====== ENTRIES SHOWN
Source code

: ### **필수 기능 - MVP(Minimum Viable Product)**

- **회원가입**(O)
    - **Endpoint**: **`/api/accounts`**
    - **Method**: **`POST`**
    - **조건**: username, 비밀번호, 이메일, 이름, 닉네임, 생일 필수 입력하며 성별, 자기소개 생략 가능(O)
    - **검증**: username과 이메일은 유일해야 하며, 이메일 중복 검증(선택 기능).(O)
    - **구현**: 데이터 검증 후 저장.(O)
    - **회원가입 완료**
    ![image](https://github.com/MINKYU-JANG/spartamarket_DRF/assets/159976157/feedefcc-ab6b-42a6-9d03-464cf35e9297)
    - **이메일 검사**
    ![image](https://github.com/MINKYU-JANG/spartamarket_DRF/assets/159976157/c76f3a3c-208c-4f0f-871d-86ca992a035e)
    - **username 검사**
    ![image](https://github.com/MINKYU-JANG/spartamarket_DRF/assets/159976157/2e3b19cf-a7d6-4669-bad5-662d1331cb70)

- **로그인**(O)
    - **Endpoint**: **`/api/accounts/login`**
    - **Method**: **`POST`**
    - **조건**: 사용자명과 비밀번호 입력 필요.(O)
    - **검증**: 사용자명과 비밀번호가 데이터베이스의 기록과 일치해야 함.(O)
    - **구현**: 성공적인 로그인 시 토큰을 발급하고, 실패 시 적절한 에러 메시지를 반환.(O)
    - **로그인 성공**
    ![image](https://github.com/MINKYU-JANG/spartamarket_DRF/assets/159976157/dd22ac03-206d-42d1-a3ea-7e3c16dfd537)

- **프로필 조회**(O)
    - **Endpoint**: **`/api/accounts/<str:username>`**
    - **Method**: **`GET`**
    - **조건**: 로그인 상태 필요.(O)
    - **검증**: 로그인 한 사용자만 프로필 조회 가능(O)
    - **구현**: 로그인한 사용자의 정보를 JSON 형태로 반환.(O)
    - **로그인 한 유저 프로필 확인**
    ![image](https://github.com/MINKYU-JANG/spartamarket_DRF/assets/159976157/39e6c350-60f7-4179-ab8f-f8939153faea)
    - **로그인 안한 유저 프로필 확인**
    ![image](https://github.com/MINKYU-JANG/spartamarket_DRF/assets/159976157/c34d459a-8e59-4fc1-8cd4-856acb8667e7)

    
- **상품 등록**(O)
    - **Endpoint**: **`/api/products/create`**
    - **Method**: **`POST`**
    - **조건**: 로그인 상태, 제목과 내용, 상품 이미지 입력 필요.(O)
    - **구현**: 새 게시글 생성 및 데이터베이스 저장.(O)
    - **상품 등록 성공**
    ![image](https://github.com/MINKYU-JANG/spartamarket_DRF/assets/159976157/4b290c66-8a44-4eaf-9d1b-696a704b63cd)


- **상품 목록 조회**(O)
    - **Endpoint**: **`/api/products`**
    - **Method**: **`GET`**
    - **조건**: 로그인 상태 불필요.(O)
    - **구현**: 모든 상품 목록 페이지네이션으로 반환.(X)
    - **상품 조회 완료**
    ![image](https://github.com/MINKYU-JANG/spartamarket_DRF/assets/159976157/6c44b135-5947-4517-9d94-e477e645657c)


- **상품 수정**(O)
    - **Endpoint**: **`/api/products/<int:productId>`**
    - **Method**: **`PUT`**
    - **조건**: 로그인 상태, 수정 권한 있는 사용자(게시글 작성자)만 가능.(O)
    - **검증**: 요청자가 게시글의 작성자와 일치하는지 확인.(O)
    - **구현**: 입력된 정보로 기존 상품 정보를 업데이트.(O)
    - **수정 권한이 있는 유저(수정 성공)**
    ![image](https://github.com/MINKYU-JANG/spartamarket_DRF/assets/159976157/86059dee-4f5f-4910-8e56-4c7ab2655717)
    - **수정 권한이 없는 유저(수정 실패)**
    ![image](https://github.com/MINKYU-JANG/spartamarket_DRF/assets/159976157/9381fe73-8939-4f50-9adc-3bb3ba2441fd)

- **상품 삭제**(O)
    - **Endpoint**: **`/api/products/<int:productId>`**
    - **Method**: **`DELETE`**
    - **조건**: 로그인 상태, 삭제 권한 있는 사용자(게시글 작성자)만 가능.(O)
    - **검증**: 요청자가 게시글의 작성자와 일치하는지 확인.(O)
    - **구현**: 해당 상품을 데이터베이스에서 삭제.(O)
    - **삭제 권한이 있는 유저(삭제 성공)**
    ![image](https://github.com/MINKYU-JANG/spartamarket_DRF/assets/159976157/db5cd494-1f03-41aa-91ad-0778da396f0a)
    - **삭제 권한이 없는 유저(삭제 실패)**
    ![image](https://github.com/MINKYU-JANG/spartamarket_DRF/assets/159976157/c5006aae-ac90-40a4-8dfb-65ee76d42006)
============
Nothing but a number, please, for how many lines of the data hold "accounts".

3